Sirtuin (SIRT) is a family of NAD+-dependent enzymes that remove acetyl groups from lysine residues on specific protein substrates. In an antioxidant defense system, SIRT3 regulates acetylation and activity of key enzymes including manganese superoxide dismutase (MnSOD) [17], catalase [18], glutathione peroxidase (GPX) [19], and isocitrate dehydrogenase 2 [20]. Many studies have demonstrated that SIRT3 is a key regulator of cell defense and survival in response to oxidative stress induced by various injuries [212223]. In a recent report using a mouse model of cisplatin nephrotoxicity, SIRT3-deficiency has shown to increase during kidney dysfunction and mortality [24]. Intriguingly, it has been reported that SIRT3 downregulation involves PARP1 activation in hyperglycemia-injured endothelial cells [25]. Therefore, we hypothesized that PARP1 inhibition improves antioxidant status through SIRT3 activation during cisplatin nephrotoxicity. To investigate this hypothesis, we sought to determine whether PARP1 inhibition could alter SIRT3 expression and activity, and if so, whether loss of SIRT3 could erase the protective effect of PARP1 in cisplatin-injured kidney tubular cells.
Human kidney 2 (HK2), a proximal tubular cell line derived from normal kidneys, was obtained from the American Type Culture Collection (Rockville, MD, USA) and maintained in keratinocyte-serum-free medium containing 5 ng/ml human recombinant epidermal growth factor and 40 µg/ml bovine pituitary extract (Life Technologies, Grand Island, NY, USA) at 37℃ in an atmosphere of 5% CO2. Cells were grown until 90% confluence on a 6-well tissue culture plate and then starved for 18 hours. After that, the cells were treated with 400 µM cisplatin (Sigma, St. Louis, MO, USA) in phosphate buffered saline (control) for 8 hours.
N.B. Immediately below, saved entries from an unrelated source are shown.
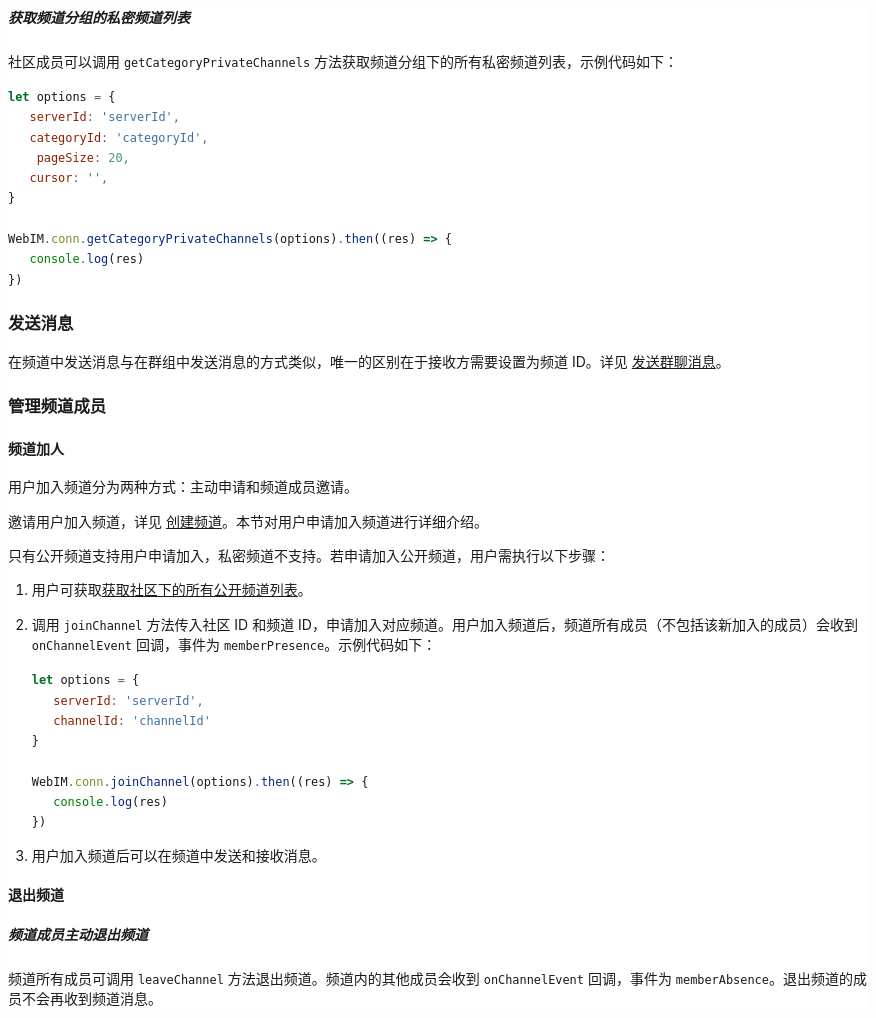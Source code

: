 ##### 获取频道分组的私密频道列表

社区成员可以调用 `getCategoryPrivateChannels` 方法获取频道分组下的所有私密频道列表，示例代码如下：

```javascript
let options = {
   serverId: 'serverId',
   categoryId: 'categoryId',
 	pageSize: 20,
   cursor: '',
}

WebIM.conn.getCategoryPrivateChannels(options).then((res) => {
   console.log(res)
})
```

### 发送消息

在频道中发送消息与在群组中发送消息的方式类似，唯一的区别在于接收方需要设置为频道 ID。详见 [发送群聊消息](/document/web/message_send_receive.html#发送文本消息)。

### 管理频道成员

#### 频道加人

用户加入频道分为两种方式：主动申请和频道成员邀请。

邀请用户加入频道，详见 [创建频道](#创建频道)。本节对用户申请加入频道进行详细介绍。

只有公开频道支持用户申请加入，私密频道不支持。若申请加入公开频道，用户需执行以下步骤：

1. 用户可获取[获取社区下的所有公开频道列表](#获取社区的公开频道列表)。

2. 调用 `joinChannel` 方法传入社区 ID 和频道 ID，申请加入对应频道。用户加入频道后，频道所有成员（不包括该新加入的成员）会收到 `onChannelEvent` 回调，事件为 `memberPresence`。示例代码如下：

   ```javascript
   let options = {
      serverId: 'serverId',
      channelId: 'channelId'
   }

   WebIM.conn.joinChannel(options).then((res) => {
      console.log(res)
   })
   ```

3. 用户加入频道后可以在频道中发送和接收消息。

#### 退出频道

##### 频道成员主动退出频道

频道所有成员可调用 `leaveChannel` 方法退出频道。频道内的其他成员会收到 `onChannelEvent` 回调，事件为 `memberAbsence`。退出频道的成员不会再收到频道消息。
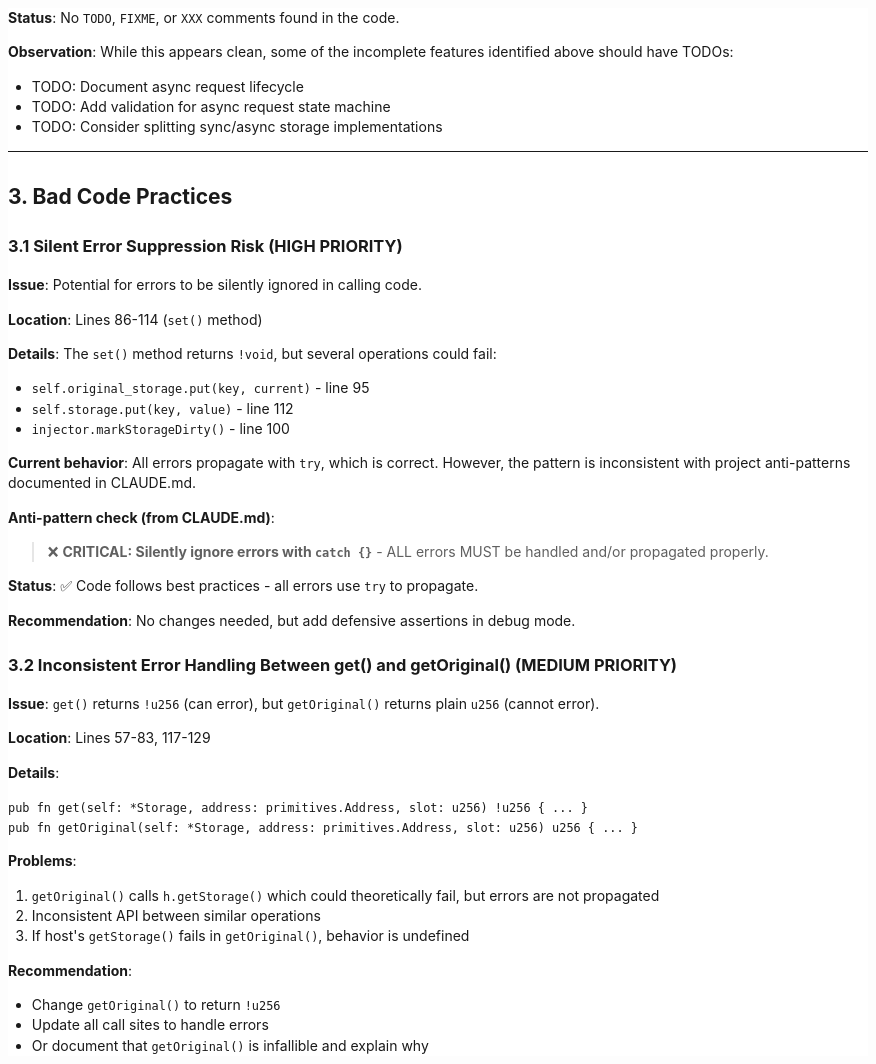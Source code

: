 **Status**: No `TODO`, `FIXME`, or `XXX` comments found in the code.

**Observation**: While this appears clean, some of the incomplete features identified above should have TODOs:
- TODO: Document async request lifecycle
- TODO: Add validation for async request state machine
- TODO: Consider splitting sync/async storage implementations

---

## 3. Bad Code Practices

### 3.1 Silent Error Suppression Risk (HIGH PRIORITY)

**Issue**: Potential for errors to be silently ignored in calling code.

**Location**: Lines 86-114 (`set()` method)

**Details**:
The `set()` method returns `!void`, but several operations could fail:
- `self.original_storage.put(key, current)` - line 95
- `self.storage.put(key, value)` - line 112
- `injector.markStorageDirty()` - line 100

**Current behavior**: All errors propagate with `try`, which is correct. However, the pattern is inconsistent with project anti-patterns documented in CLAUDE.md.

**Anti-pattern check (from CLAUDE.md)**:
> ❌ **CRITICAL: Silently ignore errors with `catch {}`** - ALL errors MUST be handled and/or propagated properly.

**Status**: ✅ Code follows best practices - all errors use `try` to propagate.

**Recommendation**: No changes needed, but add defensive assertions in debug mode.

### 3.2 Inconsistent Error Handling Between get() and getOriginal() (MEDIUM PRIORITY)

**Issue**: `get()` returns `!u256` (can error), but `getOriginal()` returns plain `u256` (cannot error).

**Location**: Lines 57-83, 117-129

**Details**:
```zig
pub fn get(self: *Storage, address: primitives.Address, slot: u256) !u256 { ... }
pub fn getOriginal(self: *Storage, address: primitives.Address, slot: u256) u256 { ... }
```

**Problems**:
1. `getOriginal()` calls `h.getStorage()` which could theoretically fail, but errors are not propagated
2. Inconsistent API between similar operations
3. If host's `getStorage()` fails in `getOriginal()`, behavior is undefined

**Recommendation**:
- Change `getOriginal()` to return `!u256`
- Update all call sites to handle errors
- Or document that `getOriginal()` is infallible and explain why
The cells were also treated with 1 µM PJ34 hydrochloride (a potent PARP1 inhibitor, R&D Systems, Minneapolis, MN, USA) in phosphate buffered saline (vehicle) at 2 hours before treatment with cisplatin.
Cells were transfected with either SIRT3 Double Nickase Plasmid (catalog No. sc-425704-NIC) or Control Double Nickase Plasmid (catalog No. sc-437281) purchased from Santa Cruz Biotechnology (Santa Cruz, CA, USA) and then selected into SIRT3 knockout (KO) or wild-type (WT) using culture medium containing puromycin as modified from previous publication [26]. Briefly, cells were grown until 70% confluence on a 6-well tissue culture plate and then transfected with 3 g of plasmid DNA using 100 µl of UltraCruz Transfection Reagent (Santa Cruz Biotechnology). After 24 hours of incubation, cells were selected with culture medium containing 5 µg/ml puromycin antibiotic (Sigma), resulting the death of all non-transfected cells within 36 hours. Transfected cells were confirmed under fluorescent microscopy from 24 to 72 hours after puromycin selection. After starvation for 18 hours, cells underwent treatment with 1 µM PJ34 hydrochloride or vehicle for 2 hours followed by treatment with 400 µM cisplatin for 8 hours.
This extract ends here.